*** RECORDS FOR THIS EXERCISE

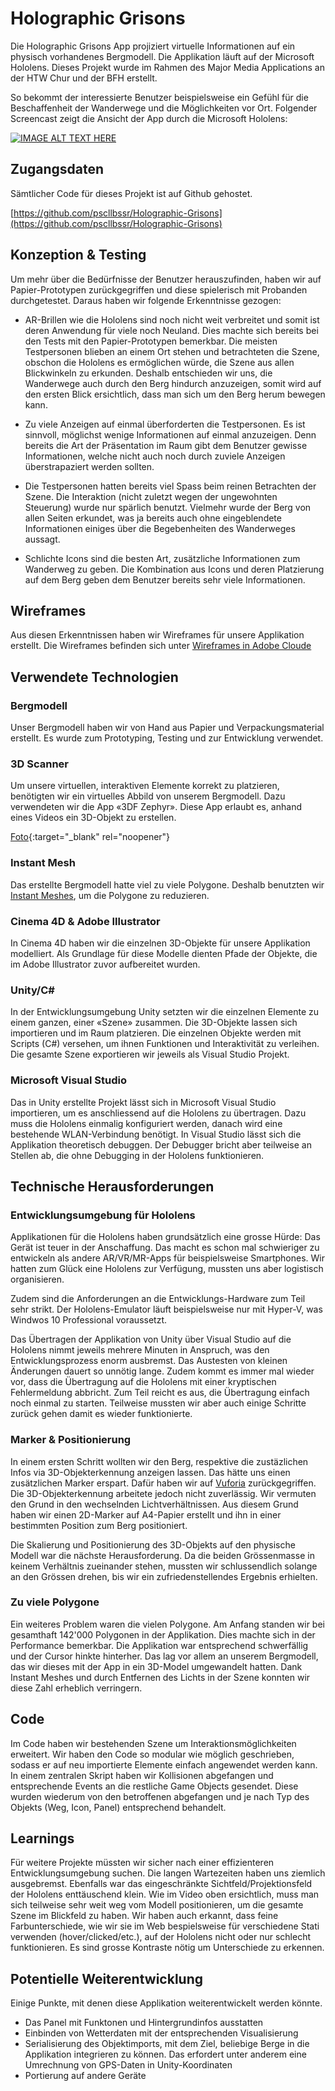 # Holographic Grisons

Die Holographic Grisons App projiziert virtuelle Informationen auf ein physisch vorhandenes Bergmodell. Die Applikation läuft auf der Microsoft Hololens. Dieses Projekt wurde im Rahmen des Major Media Applications an der HTW Chur und der BFH erstellt.

So bekommt der interessierte Benutzer beispielsweise ein Gefühl für die Beschaffenheit der Wanderwege und die Möglichkeiten vor Ort. Folgender Screencast zeigt die Ansicht der App durch die Microsoft Hololens:

[![IMAGE ALT TEXT HERE](https://img.youtube.com/vi/1v2P3WmzNYc/0.jpg)](https://www.youtube.com/watch?v=1v2P3WmzNYc)

## Zugangsdaten

Sämtlicher Code für dieses Projekt ist auf Github gehostet.

[https://github.com/pscllbssr/Holographic-Grisons](https://github.com/pscllbssr/Holographic-Grisons)

## Konzeption & Testing

Um mehr über die Bedürfnisse der Benutzer herauszufinden, haben wir auf Papier-Prototypen zurückgegriffen und diese spielerisch mit Probanden durchgetestet. Daraus haben wir folgende Erkenntnisse gezogen:

* AR-Brillen wie die Hololens sind noch nicht weit verbreitet und somit ist deren Anwendung für viele noch Neuland. Dies machte sich bereits bei den Tests mit den Papier-Prototypen bemerkbar. Die meisten Testpersonen blieben an einem Ort stehen und betrachteten die Szene, obschon die Hololens es ermöglichen würde, die Szene aus allen Blickwinkeln zu erkunden. Deshalb entschieden wir uns, die Wanderwege auch durch den Berg hindurch anzuzeigen, somit wird auf den ersten Blick ersichtlich, dass man sich um den Berg herum bewegen kann. 

* Zu viele Anzeigen auf einmal überforderten die Testpersonen. Es ist sinnvoll, möglichst wenige Informationen auf einmal anzuzeigen. Denn bereits die Art der Präsentation im Raum gibt dem Benutzer gewisse Informationen, welche nicht auch noch durch zuviele Anzeigen überstrapaziert werden sollten.

* Die Testpersonen hatten bereits viel Spass beim reinen Betrachten der Szene. Die Interaktion (nicht zuletzt wegen der ungewohnten Steuerung) wurde nur spärlich benutzt. Vielmehr wurde der Berg von allen Seiten erkundet, was ja bereits auch ohne eingeblendete Informationen einiges über die Begebenheiten des Wanderweges aussagt. 

* Schlichte Icons sind die besten Art, zusätzliche Informationen zum Wanderweg zu geben. Die Kombination aus Icons und deren Platzierung auf dem Berg geben dem Benutzer bereits sehr viele Informationen. 

## Wireframes
Aus diesen Erkenntnissen haben wir Wireframes für unsere Applikation erstellt. Die Wireframes befinden sich unter [Wireframes in Adobe Cloude](https://xd.adobe.com/view/3bf63f25-fb30-4e24-566e-ac24fb3eb550-4dc7/)

## Verwendete Technologien

### Bergmodell

Unser Bergmodell haben wir von Hand aus Papier und Verpackungsmaterial erstellt. Es wurde zum Prototyping, Testing und zur Entwicklung verwendet.

### 3D Scanner

Um unsere virtuellen, interaktiven Elemente korrekt zu platzieren, benötigten wir ein virtuelles Abbild von unserem Bergmodell. Dazu verwendeten wir die App «3DF Zephyr». Diese App erlaubt es, anhand eines Videos ein 3D-Objekt zu erstellen.

[Foto](https://drive.google.com/file/d/1ZMz19D1GE1GGSOZwtw3tuiHxdXSqhjAF/view){:target="_blank" rel="noopener"}

### Instant Mesh

Das erstellte Bergmodell hatte viel zu viele Polygone. Deshalb benutzten wir [Instant Meshes](https://github.com/wjakob/instant-meshes), um die Polygone zu reduzieren.

### Cinema 4D & Adobe Illustrator

In Cinema 4D haben wir die einzelnen 3D-Objekte für unsere Applikation modelliert. Als Grundlage für diese Modelle dienten Pfade der Objekte, die im Adobe Illustrator zuvor aufbereitet wurden.

### Unity/C#

In der Entwicklungsumgebung Unity setzten wir die einzelnen Elemente zu einem ganzen, einer «Szene» zusammen. Die 3D-Objekte lassen sich importieren und im Raum platzieren. Die einzelnen Objekte werden mit Scripts (C#) versehen, um ihnen Funktionen und Interaktivität zu verleihen. Die gesamte Szene exportieren wir jeweils als Visual Studio Projekt.

### Microsoft Visual Studio

Das in Unity erstellte Projekt lässt sich in Microsoft Visual Studio importieren, um es anschliessend auf die Hololens zu übertragen. Dazu muss die Hololens einmalig konfiguriert werden, danach wird eine bestehende WLAN-Verbindung benötigt. In Visual Studio lässt sich die Applikation theoretisch debuggen. Der Debugger bricht aber teilweise an Stellen ab, die ohne Debugging in der Hololens funktionieren. 


## Technische Herausforderungen

### Entwicklungsumgebung für Hololens

Applikationen für die Hololens haben grundsätzlich eine grosse Hürde: Das Gerät ist teuer in der Anschaffung. Das macht es schon mal schwieriger zu entwickeln als andere AR/VR/MR-Apps für beispielsweise Smartphones. Wir hatten zum Glück eine Hololens zur Verfügung, mussten uns aber logistisch organisieren.

Zudem sind die Anforderungen an die Entwicklungs-Hardware zum Teil sehr strikt. Der Hololens-Emulator läuft beispielsweise nur mit Hyper-V, was Windwos 10 Professional voraussetzt.

Das Übertragen der Applikation von Unity über Visual Studio auf die Hololens nimmt jeweils mehrere Minuten in Anspruch, was den Entwicklungsprozess enorm ausbremst. Das Austesten von kleinen Änderungen dauert so unnötig lange. Zudem kommt es immer mal wieder vor, dass die Übertragung auf die Hololens mit einer kryptischen Fehlermeldung abbricht. Zum Teil reicht es aus, die Übertragung einfach noch einmal zu starten. Teilweise mussten wir aber auch einige Schritte zurück gehen damit es wieder funktionierte.

### Marker & Positionierung

In einem ersten Schritt wollten wir den Berg, respektive die zustäzlichen Infos via 3D-Objekterkennung anzeigen lassen. Das hätte uns einen zusätzlichen Marker erspart. Dafür haben wir auf [Vuforia](https://www.vuforia.com/) zurückgegriffen. 
Die 3D-Objekterkennung arbeitete jedoch nicht zuverlässig. Wir vermuten den Grund in den wechselnden Lichtverhältnissen. Aus diesem Grund haben wir einen 2D-Marker auf A4-Papier erstellt und ihn in einer bestimmten Position zum Berg positioniert.

Die Skalierung und Positionierung des 3D-Objekts auf den physische Modell war die nächste Herausforderung. Da die beiden Grössenmasse in keinem Verhältnis zueinander stehen, mussten wir schlussendlich solange an den Grössen drehen, bis wir ein zufriedenstellendes Ergebnis erhielten.

### Zu viele Polygone

Ein weiteres Problem waren die vielen Polygone. Am Anfang standen wir bei gesamthaft 142'000 Polygonen in der Applikation. Dies machte sich in der Performance bemerkbar. Die Applikation war entsprechend schwerfällig und der Cursor hinkte hinterher. Das lag vor allem an unserem Bergmodell, das wir dieses mit der App in ein 3D-Model umgewandelt hatten. Dank Instant Meshes und durch Entfernen des Lichts in der Szene konnten wir diese Zahl erheblich verringern.

## Code 

Im Code haben wir bestehenden Szene um Interaktionsmöglichkeiten erweitert. Wir haben den Code so modular wie möglich geschrieben, sodass er auf neu importierte Elemente einfach angewendet werden kann. In einem zentralen Skript haben wir Kollisionen abgefangen und entsprechende Events an die restliche Game Objects gesendet. Diese wurden wiederum von den betroffenen abgefangen und je nach Typ des Objekts (Weg, Icon, Panel) entsprechend behandelt.

## Learnings

Für weitere Projekte müssten wir sicher nach einer effizienteren Entwicklungsumgebung suchen. Die langen Wartezeiten haben uns ziemlich ausgebremst. Ebenfalls war das eingeschränkte Sichtfeld/Projektionsfeld der Hololens enttäuschend klein. Wie im Video oben ersichtlich, muss man sich teilweise sehr weit weg vom Modell positionieren, um die gesamte Szene im Blickfeld zu haben. Wir haben auch erkannt, dass feine Farbunterschiede, wie wir sie im Web bespielsweise für verschiedene Stati verwenden (hover/clicked/etc.), auf der Hololens nicht oder nur schlecht funktionieren. Es sind grosse Kontraste nötig um Unterschiede zu erkennen. 

## Potentielle Weiterentwicklung
Einige Punkte, mit denen diese Applikation weiterentwickelt werden könnte.

- Das Panel mit Funktonen und Hintergrundinfos ausstatten
- Einbinden von Wetterdaten mit der entsprechenden Visualisierung
- Serialisierung des Objektimports, mit dem Ziel, beliebige Berge in die Applikation integrieren zu können. Das erfordert unter anderem eine Umrechnung von GPS-Daten in Unity-Koordinaten
- Portierung auf andere Geräte

[logo]: Holographic-Grisons/docs/mmp_ma_hg_trigger.jpg "Holographic Grisons"
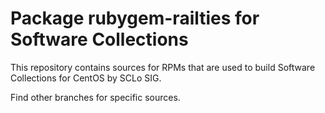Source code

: # Package rubygem-railties for Software Collections

This repository contains sources for RPMs that are used
to build Software Collections for CentOS by SCLo SIG.

Find other branches for specific sources.
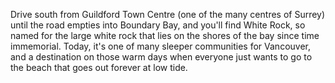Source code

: Drive south from Guildford Town Centre (one of the many centres of Surrey) until the road empties into Boundary Bay, and you'll find White Rock, so named for the large white rock that lies on the shores of the bay since time immemorial. Today, it's one of many sleeper communities for Vancouver, and a destination on those warm days when everyone just wants to go to the beach that goes out forever at low tide. 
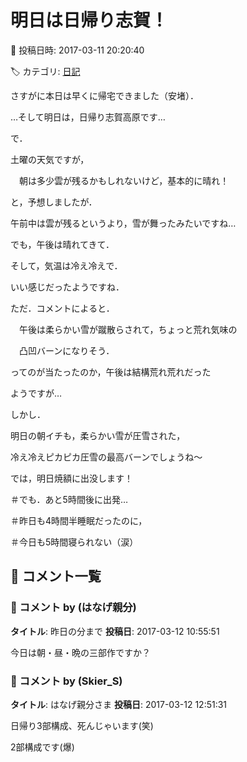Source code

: # 明日は日帰り志賀！

📅 投稿日時: 2017-03-11 20:20:40

🏷️ カテゴリ: [日記](cc4b5682fb7b8b144980957a978653fb0.md)

さすがに本日は早くに帰宅できました（安堵）．


…そして明日は，日帰り志賀高原です…





で．


土曜の天気ですが，


　朝は多少雲が残るかもしれないけど，基本的に晴れ！


と，予想しましたが．


午前中は雲が残るというより，雪が舞ったみたいですね…


でも，午後は晴れてきて．


そして，気温は冷え冷えで．


いい感じだったようですね．





ただ．コメントによると．


　午後は柔らかい雪が蹴散らされて，ちょっと荒れ気味の


　凸凹バーンになりそう．


ってのが当たったのか，午後は結構荒れ荒れだった


ようですが…





しかし．


明日の朝イチも，柔らかい雪が圧雪された，


冷え冷えピカピカ圧雪の最高バーンでしょうね～





では，明日焼額に出没します！





＃でも．あと5時間後に出発…


＃昨日も4時間半睡眠だったのに，


＃今日も5時間寝られない（涙）

## 💬 コメント一覧

### 💬 コメント by (はなげ親分)
**タイトル**: 昨日の分まで
**投稿日**: 2017-03-12 10:55:51

今日は朝・昼・晩の三部作ですか？

### 💬 コメント by (Skier_S)
**タイトル**: はなげ親分さま
**投稿日**: 2017-03-12 12:51:31

日帰り3部構成、死んじゃいます(笑)

2部構成です(爆)

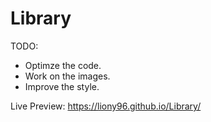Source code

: # Library
TODO:
- Optimze the code.
- Work on the images.
- Improve the style.


Live Preview: https://liony96.github.io/Library/
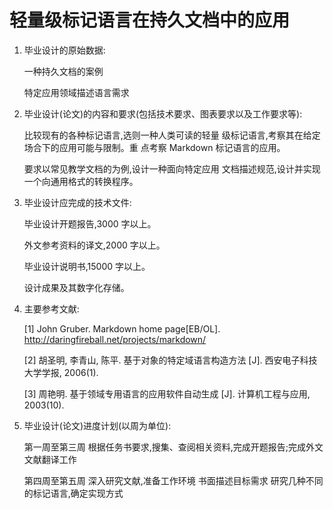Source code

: 轻量级标记语言在持久文档中的应用
==================================

1.  毕业设计的原始数据:

    一种持久文档的案例

    特定应用领域描述语言需求

2.  毕业设计(论文)的内容和要求(包括技术要求、图表要求以及工作要求等):

    比较现有的各种标记语言,选则一种人类可读的轻量
    级标记语言,考察其在给定场合下的应用可能与限制。重
    点考察 Markdown 标记语言的应用。

    要求以常见教学文档的为例,设计一种面向特定应用
    文档描述规范,设计并实现一个向通用格式的转换程序。

3.  毕业设计应完成的技术文件:

    毕业设计开题报告,3000 字以上。

    外文参考资料的译文,2000 字以上。

    毕业设计说明书,15000 字以上。

    设计成果及其数字化存储。

4.  主要参考文献:

    [1] John Gruber. Markdown home page[EB/OL]. http://daringfireball.net/projects/markdown/

    [2] 胡圣明, 李青山, 陈平. 基于对象的特定域语言构造方法 [J]. 西安电子科技大学学报, 2006(1).

    [3] 周艳明. 基于领域专用语言的应用软件自动生成 [J]. 计算机工程与应用, 2003(10).

5. 毕业设计(论文)进度计划(以周为单位):

    第一周至第三周		根据任务书要求,搜集、查阅相关资料,完成开题报告;完成外文文献翻译工作

    第四周至第五周		深入研究文献,准备工作环境
                书面描述目标需求
                研究几种不同的标记语言,确定实现方式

******

## WHAT YOU SHOULD DO
Please transcribe only the lines in the records above running from the line that has "Unser Bergmodell haben" through the line that has "### Cinema 4D & Adobe Illustrator", both included, exactly as they appear.

## EXERCISE OUTPUT
Unser Bergmodell haben wir von Hand aus Papier und Verpackungsmaterial erstellt. Es wurde zum Prototyping, Testing und zur Entwicklung verwendet.

### 3D Scanner

Um unsere virtuellen, interaktiven Elemente korrekt zu platzieren, benötigten wir ein virtuelles Abbild von unserem Bergmodell. Dazu verwendeten wir die App «3DF Zephyr». Diese App erlaubt es, anhand eines Videos ein 3D-Objekt zu erstellen.

[Foto](https://drive.google.com/file/d/1ZMz19D1GE1GGSOZwtw3tuiHxdXSqhjAF/view){:target="_blank" rel="noopener"}

### Instant Mesh

Das erstellte Bergmodell hatte viel zu viele Polygone. Deshalb benutzten wir [Instant Meshes](https://github.com/wjakob/instant-meshes), um die Polygone zu reduzieren.

### Cinema 4D & Adobe Illustrator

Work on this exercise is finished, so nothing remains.